Re: Proposals for 10646/Unicode in MIME from Masataka Ohta on 1993-12-21 (ietf-charsets@w3.org from October to December 1993)

From: Masataka Ohta <mohta@necom830.cc.titech.ac.jp>
Date: Tue, 21 Dec 1993 21:04:16 +0900 (JST)
To: jerman-blazic@ijs.si (Borka Jerman-Blazic)
Cc: ietf-charsets@INNOSOFT.COM, dcrocker@mordor.stanford.edu, David_Goldsmith@taligent.com
Message-id: <9312211204.AA02201@necom830.cc.titech.ac.jp>
> >> I note here that Masataka's proposal for ISO-2022-JP-2 demonstrates what
> >> we've been arguing all along: it is not enough to just have a character
> >> encoding.
> 
> Yes!

Completely wrong. We don't need "character" encoding at all.

> >Recently I avoid to use the word "character" as much as possible and
> >use the phrase "text encoding", because the concept of "character"
> >beyond ASCII can not be well defined.

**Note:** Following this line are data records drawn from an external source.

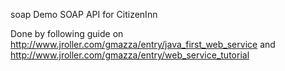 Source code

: soap
Demo SOAP API for CitizenInn


Done by following guide on http://www.jroller.com/gmazza/entry/java_first_web_service and http://www.jroller.com/gmazza/entry/web_service_tutorial
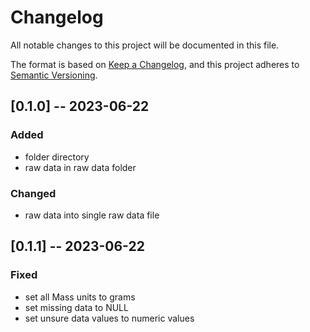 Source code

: # Changelog

 All notable changes to this project will be documented in this file.

 The format is based on [Keep a Changelog](https://keepachangelog.com/en/1.0.0/),
 and this project adheres to [Semantic Versioning](https://semver.org/spec/v2.0.0.html).
 
## [0.1.0] -- 2023-06-22
### Added 
* folder directory
* raw data in raw data folder

### Changed
* raw data into single raw data file


## [0.1.1] -- 2023-06-22
### Fixed
* set all Mass units to grams
* set missing data to NULL
* set unsure data values to numeric values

Various units of text encoding 
> >are necessary for different purposes.
> 
> As long as you speak and write about ISO 2022 and UCS you have to speak
> about characters and character sets  to avoid the mess!

ISO 2022 and UCS are the mess!

So, as long as we speak and write about ISO 2022 and UCS, we can't
avoid the mess. :-)

> What is character
> is well defined in these documents and that is why you have to keep the
> meaning of the terminology clear. 

The definitions are like political speeches and scientifically useless.

> >It is and its successors will be as stateless as practically possible
> >with ISO 2022.
> 
> ISO 2022 has no and will not have successors.

While ISO 10646 is the much messier successor of ISO 2022, successor
of ISO-2022-JP-2 shall be ISO-2022-INT-1.

> What you have are just derivative
> which are not legal if ISO 2022 is considered or followed (i.e the use of G0).

I have no interest in being legal with ISO's definition of "legal".

> >That is, at the beginning of a line, the state can be assumed to be unique.
> 
> Not always!

We are talking about ISO-2022-JP-2 and its successors, not ISO 2022.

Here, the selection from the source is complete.